Barry instead placed some of the blame for this month’s selloff with capitulation from duration longs. I’ve been over that and over it, including in the linked Thursday article.
Some readers are doubtlessly sympathetic to the idea that even if Fitch’s downgrade of America’s credit rating was meaningless and even if Treasury’s refunding announcement didn’t contain much in the way of new information, it’d be some coincidence if there’s no relationship between those two events and the ensuing bond selloff.
“As to what’s driving the move, it’s possible that the market has just reassessed the future path of rates and inflation, but it does seem a big coincidence that the current bond selloff started just around the time that the Treasury announced a whole bunch of more borrowing and Fitch downgraded the US,” Bloomberg’s Sebastian Boyd, easily my favorite terminal blogger, wrote Friday.
“Supply is probably the main driver, but it’s also possible that a lot of people, and I include myself, underestimated the scale of forced selling that would result from the second loss of an AAA rating,” Boyd went on, adding that although “few, or no, US-based funds have investment mandates that would force them to dump Treasurys in the event of a downgrade, the scale of the selloff suggests other Treasury buyers around the world may follow less flexible rules.”
As discussed here a week ago, the juxtaposition with never-ending inflows to Treasurys is notable. Looking at the latest flows data, it appears that Treasurys were the only group within US fixed income to see inflows. After 27 straight weeks, Treasurys are on pace for a record annual haul, BofA’s Michael Hartnett reiterated, emphasizing that “global yields keep rising despite massive inflows.”
But it’s not just the flows juxtaposition that sticks out. Hartnett also exhorted investors to consider rising yields in the context of a Fed that’s near the end of its hiking cycle, US headline inflation that’s now six full percentage points off the peak, “all-out” (as SocGen put it) deflation in China and a grinding (if shallow) recession in Europe.
The catalysts for the recent run up in yields, Hartnett wrote, are the US debt ceiling resolution (which “signaled no credit event and more fiscal stimulus”), the BoJ’s YCC tweak last month and the Fitch downgrade.

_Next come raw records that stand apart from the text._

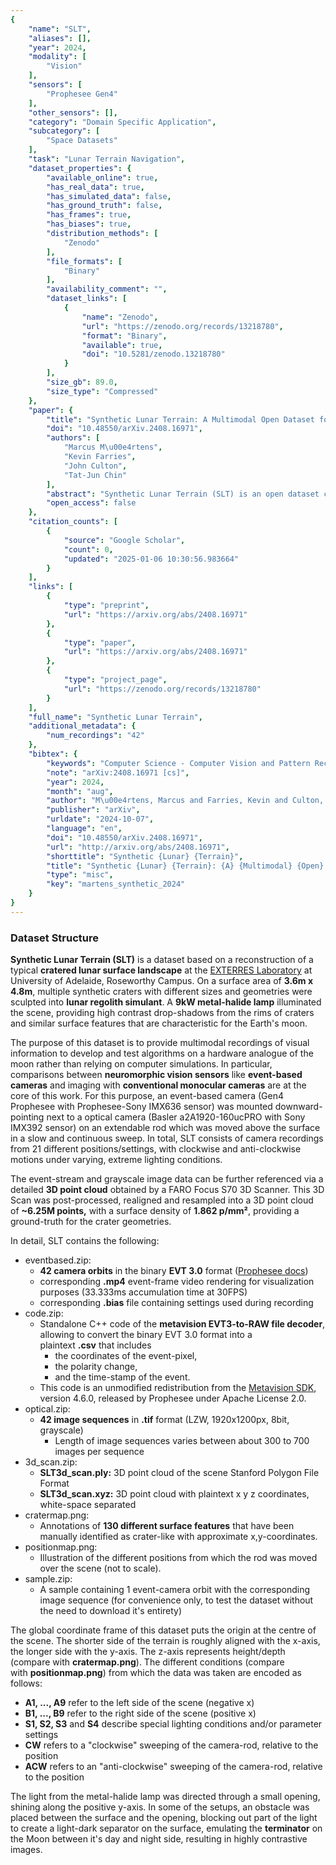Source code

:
 ```yaml
---
{
    "name": "SLT",
    "aliases": [],
    "year": 2024,
    "modality": [
        "Vision"
    ],
    "sensors": [
        "Prophesee Gen4"
    ],
    "other_sensors": [],
    "category": "Domain Specific Application",
    "subcategory": [
        "Space Datasets"
    ],
    "task": "Lunar Terrain Navigation",
    "dataset_properties": {
        "available_online": true,
        "has_real_data": true,
        "has_simulated_data": false,
        "has_ground_truth": false,
        "has_frames": true,
        "has_biases": true,
        "distribution_methods": [
            "Zenodo"
        ],
        "file_formats": [
            "Binary"
        ],
        "availability_comment": "",
        "dataset_links": [
            {
                "name": "Zenodo",
                "url": "https://zenodo.org/records/13218780",
                "format": "Binary",
                "available": true,
                "doi": "10.5281/zenodo.13218780"
            }
        ],
        "size_gb": 89.0,
        "size_type": "Compressed"
    },
    "paper": {
        "title": "Synthetic Lunar Terrain: A Multimodal Open Dataset for Training and Evaluating Neuromorphic Vision Algorithms",
        "doi": "10.48550/arXiv.2408.16971",
        "authors": [
            "Marcus M\u00e4rtens",
            "Kevin Farries",
            "John Culton",
            "Tat-Jun Chin"
        ],
        "abstract": "Synthetic Lunar Terrain (SLT) is an open dataset collected from an analogue test site for lunar missions, featuring synthetic craters in a high-contrast lighting setup. It includes several side-by-side captures from event-based and conventional RGB cameras, supplemented with a high-resolution 3D laser scan for depth estimation. The event-stream recorded from the neuromorphic vision sensor of the event-based camera is of particular interest as this emerging technology provides several unique advantages, such as high data rates, low energy consumption and resilience towards scenes of high dynamic range. SLT provides a solid foundation to analyse the limits of RGB-cameras and potential advantages or synergies in utilizing neuromorphic visions with the goal of enabling and improving lunar specific applications like rover navigation, landing in cratered environments or similar.",
        "open_access": false
    },
    "citation_counts": [
        {
            "source": "Google Scholar",
            "count": 0,
            "updated": "2025-01-06 10:30:56.983664"
        }
    ],
    "links": [
        {
            "type": "preprint",
            "url": "https://arxiv.org/abs/2408.16971"
        },
        {
            "type": "paper",
            "url": "https://arxiv.org/abs/2408.16971"
        },
        {
            "type": "project_page",
            "url": "https://zenodo.org/records/13218780"
        }
    ],
    "full_name": "Synthetic Lunar Terrain",
    "additional_metadata": {
        "num_recordings": "42"
    },
    "bibtex": {
        "keywords": "Computer Science - Computer Vision and Pattern Recognition",
        "note": "arXiv:2408.16971 [cs]",
        "year": 2024,
        "month": "aug",
        "author": "M\u00e4rtens, Marcus and Farries, Kevin and Culton, John and Chin, Tat-Jun",
        "publisher": "arXiv",
        "urldate": "2024-10-07",
        "language": "en",
        "doi": "10.48550/arXiv.2408.16971",
        "url": "http://arxiv.org/abs/2408.16971",
        "shorttitle": "Synthetic {Lunar} {Terrain}",
        "title": "Synthetic {Lunar} {Terrain}: {A} {Multimodal} {Open} {Dataset} for {Training} and {Evaluating} {Neuromorphic} {Vision} {Algorithms}",
        "type": "misc",
        "key": "martens_synthetic_2024"
    }
}
---
```


### Dataset Structure

**Synthetic Lunar Terrain (SLT)** is a dataset based on a reconstruction of a typical **cratered lunar surface landscape** at the [EXTERRES Laboratory](https://set.adelaide.edu.au/atcsr/space-research/exterres-laboratory) at University of Adelaide, Roseworthy Campus. On a surface area of **3.6m x 4.8m**, multiple synthetic craters with different sizes and geometries were sculpted into **lunar regolith simulant**. A **9kW metal-halide lamp** illuminated the scene, providing high contrast drop-shadows from the rims of craters and similar surface features that are characteristic for the Earth's moon.

The purpose of this dataset is to provide multimodal recordings of visual information to develop and test algorithms on a hardware analogue of the moon rather than relying on computer simulations. In particular, comparisons between **neuromorphic vision sensors** like **event-based cameras** and imaging with **conventional monocular cameras** are at the core of this work. For this purpose, an event-based camera (Gen4 Prophesee with Prophesee-Sony IMX636 sensor) was mounted downward-pointing next to a optical camera (Basler a2A1920-160ucPRO with Sony IMX392 sensor) on an extendable rod which was moved above the surface in a slow and continuous sweep. In total, SLT consists of camera recordings from 21 different positions/settings, with clockwise and anti-clockwise motions under varying, extreme lighting conditions.

The event-stream and grayscale image data can be further referenced via a detailed **3D point cloud** obtained by a FARO Focus S70 3D Scanner. This 3D Scan was post-processed, realigned and resampled into a 3D point cloud of **~6.25M points,** with a surface density of **1.862 p/mm²**, providing a ground-truth for the crater geometries.

In detail, SLT contains the following:

- eventbased.zip:
  - **42 camera orbits** in the binary **EVT 3.0** format ([Prophesee docs](https://docs.prophesee.ai/stable/data/encoding_formats/evt3.html))
  - corresponding **.mp4** event-frame video rendering for visualization purposes (33.333ms accumulation time at 30FPS)
  - corresponding **.bias** file containing settings used during recording
- code.zip:
  - Standalone C++ code of the **metavision EVT3-to-RAW file decoder**, allowing to convert the binary EVT 3.0 format into a plaintext **.csv** that includes
    - the coordinates of the event-pixel,
    - the polarity change,
    - and the time-stamp of the event.
  - This code is an unmodified redistribution from the [Metavision SDK](https://www.prophesee.ai/metavision-intelligence/), version 4.6.0, released by Prophesee under Apache License 2.0.
- optical.zip:
  - **42 image sequences** in **.tif** format (LZW, 1920x1200px, 8bit, grayscale)
    - Length of image sequences varies between about 300 to 700 images per sequence
- 3d_scan.zip:
  - **SLT3d_scan.ply:** 3D point cloud of the scene Stanford Polygon File Format
  - **SLT3d_scan.xyz:** 3D point cloud with plaintext x y z coordinates, white-space separated
- cratermap.png:
  - Annotations of **130 different surface features** that have been manually identified as crater-like with approximate x,y-coordinates.
- positionmap.png:
  - Illustration of the different positions from which the rod was moved over the scene (not to scale).
- sample.zip:
  - A sample containing 1 event-camera orbit with the corresponding image sequence (for convenience only, to test the dataset without the need to download it's entirety)

The global coordinate frame of this dataset puts the origin at the centre of the scene. The shorter side of the terrain is roughly aligned with the x-axis, the longer side with the y-axis. The z-axis represents height/depth (compare with **cratermap.png**). The different conditions (compare with **positionmap.png**) from which the data was taken are encoded as follows:

- **A1, ..., A9** refer to the left side of the scene (negative x)
- **B1, ..., B9** refer to the right side of the scene (positive x)
- **S1, S2, S3** and **S4** describe special lighting conditions and/or parameter settings
- **CW** refers to a "clockwise" sweeping of the camera-rod, relative to the position
- **ACW** refers to an "anti-clockwise" sweeping of the camera-rod, relative to the position

The light from the metal-halide lamp was directed through a small opening, shining along the positive y-axis. In some of the setups, an obstacle was placed between the surface and the opening, blocking out part of the light to create a light-dark separator on the surface, emulating the **terminator** on the Moon between it's day and night side, resulting in highly contrastive images.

That said, if you want to understand why inflation is elevated, the cost of capital is higher and asset returns are lower in the 2020s, Hartnett said you need to appreciate the “big picture,” where that means understanding the implications of “secular, entrenched” dynamics including low unemployment, newly-empowered labor, higher wages, bigger deficits, larger demands of fiscal policy, geopolitics and oligopolistic commodities.
In a characteristically brilliant introduction to their weekly podcast (which anyone can listen to, by the way) BMO’s Ian Lyngen and Ben Jeffery alluded to the search for a bond selloff culprit. “Risk is a familiar concept on the trading desk — not solely in the DV01 sense, but also as it relates to term premium, Fed policy, economic contours and geopolitical developments,” they wrote. “It’s also the popular 1957 strategy board game that has us pondering who precisely sunk our battleship, are they really Sorry! and the location of our $200… we’ve passed Go after all. It may be too soon to tell, but early signs are pointing to Col. Mustard, with the candlestick, in the billiards room.”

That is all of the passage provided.